US investigators probing the in-flight opening of an Embraer EMB-545’s passenger door have determined that a corroded and jammed door sensor falsely indicated to the crew that it was locked prior to departure.

But the National Transportation Safety Board also points out that there were “no anomalies” preventing the door from closing, latching and locking, and other visual warning indicators – specifically red-green flags in the door – were functioning correctly.

Operational procedures require a pilot to check for green ‘latched’ indications as well as green ‘locked’ indications.

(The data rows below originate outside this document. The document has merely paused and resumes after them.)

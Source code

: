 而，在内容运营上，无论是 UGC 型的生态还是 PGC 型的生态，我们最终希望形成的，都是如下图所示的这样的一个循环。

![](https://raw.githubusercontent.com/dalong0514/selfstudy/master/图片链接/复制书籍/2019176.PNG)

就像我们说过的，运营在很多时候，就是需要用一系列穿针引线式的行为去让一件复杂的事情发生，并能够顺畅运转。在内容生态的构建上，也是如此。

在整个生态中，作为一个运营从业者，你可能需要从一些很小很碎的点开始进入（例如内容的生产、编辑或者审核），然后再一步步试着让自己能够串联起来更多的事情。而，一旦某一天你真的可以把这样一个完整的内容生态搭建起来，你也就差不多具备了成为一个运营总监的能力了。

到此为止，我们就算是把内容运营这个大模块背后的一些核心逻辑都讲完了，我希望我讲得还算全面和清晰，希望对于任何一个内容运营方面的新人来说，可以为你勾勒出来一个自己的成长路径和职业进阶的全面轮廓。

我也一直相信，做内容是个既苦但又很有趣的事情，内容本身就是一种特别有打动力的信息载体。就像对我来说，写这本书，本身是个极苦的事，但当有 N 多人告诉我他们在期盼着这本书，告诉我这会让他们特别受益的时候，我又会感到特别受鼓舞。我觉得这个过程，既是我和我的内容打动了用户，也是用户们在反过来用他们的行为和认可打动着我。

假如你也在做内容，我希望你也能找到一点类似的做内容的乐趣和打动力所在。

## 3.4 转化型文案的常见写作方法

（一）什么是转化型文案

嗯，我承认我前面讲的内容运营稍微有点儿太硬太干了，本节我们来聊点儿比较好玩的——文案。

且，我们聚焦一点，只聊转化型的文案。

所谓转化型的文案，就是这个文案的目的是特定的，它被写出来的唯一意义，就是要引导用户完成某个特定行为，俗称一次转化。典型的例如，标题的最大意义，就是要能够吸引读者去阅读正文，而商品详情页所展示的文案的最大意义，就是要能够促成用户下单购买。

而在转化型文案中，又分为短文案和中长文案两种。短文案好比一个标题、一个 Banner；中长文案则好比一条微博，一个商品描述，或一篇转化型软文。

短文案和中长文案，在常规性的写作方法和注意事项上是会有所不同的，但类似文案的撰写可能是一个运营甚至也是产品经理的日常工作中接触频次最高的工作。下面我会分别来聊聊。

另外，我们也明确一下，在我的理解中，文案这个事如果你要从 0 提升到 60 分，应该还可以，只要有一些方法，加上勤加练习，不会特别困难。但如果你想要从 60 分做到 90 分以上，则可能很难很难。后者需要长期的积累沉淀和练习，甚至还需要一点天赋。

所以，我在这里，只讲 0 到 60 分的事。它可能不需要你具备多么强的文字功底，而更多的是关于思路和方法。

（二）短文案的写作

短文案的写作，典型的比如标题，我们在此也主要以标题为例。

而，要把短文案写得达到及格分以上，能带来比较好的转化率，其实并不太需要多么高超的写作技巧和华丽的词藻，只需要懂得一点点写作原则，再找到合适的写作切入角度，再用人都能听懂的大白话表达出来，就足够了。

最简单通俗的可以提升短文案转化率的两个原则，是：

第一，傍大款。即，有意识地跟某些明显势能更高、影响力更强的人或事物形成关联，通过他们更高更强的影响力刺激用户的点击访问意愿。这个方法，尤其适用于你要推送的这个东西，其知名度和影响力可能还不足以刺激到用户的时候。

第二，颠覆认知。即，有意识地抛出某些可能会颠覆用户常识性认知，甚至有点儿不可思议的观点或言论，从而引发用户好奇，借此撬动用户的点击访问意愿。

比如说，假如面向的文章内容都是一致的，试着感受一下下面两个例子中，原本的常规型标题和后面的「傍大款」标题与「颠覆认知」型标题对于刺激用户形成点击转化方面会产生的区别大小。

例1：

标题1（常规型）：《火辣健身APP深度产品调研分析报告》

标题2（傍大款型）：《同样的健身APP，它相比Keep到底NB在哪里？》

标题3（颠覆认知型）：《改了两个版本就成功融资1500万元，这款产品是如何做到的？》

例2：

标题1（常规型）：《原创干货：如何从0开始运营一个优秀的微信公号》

“With the [door] handle in the latched [but not locked] position, the two visual locked indications on the door were partially red, showing an accurate status of the door as not locked,” says the inquiry’s newly-issued final report.

Operated by Partee Aviation the executive jet (N179SP) departed Houston for Big Spring in Texas on 3 October 2022.

The first officer, who was flying, had closed the passenger door but commented about feeling a pressure discomfort in his ears after take-off.

As the aircraft – which had been cleared to 16,000ft – climbed through 5,280ft the crew received a ‘door open’ warning, probably triggered by aerodynamic forces or airframe vibrations displacing the faulty door sensor.

Embraer 545 door incident-c-NTSB

Source: NTSB

While the aircraft safely returned to Houston, the open door inflicted substantial damage

The captain went to check the door, and tried unsuccessfully to push the door handle down towards the locked position.

Some 14s after the captain left his seat, the cockpit-voice recorder captured sounds consistent with the door’s opening in flight. It remained attached to the aircraft.

The captain, upon returning to the cockpit, remarked “several times” – the inquiry mentions that he “screamed” – to the first officer that he had not secured the door, to which the first officer insisted that he had.

Neither of the pilots, nor the two passengers, was injured during the event. The crew turned back to Houston where the aircraft landed, the open door contacting the runway during touchdown. The door and the fuselage suffered substantial damage.

Embraer subsequently issued a service bulletin recommending checks on the door-locked sensor, while also developing a new sensor to reduce jamming risks.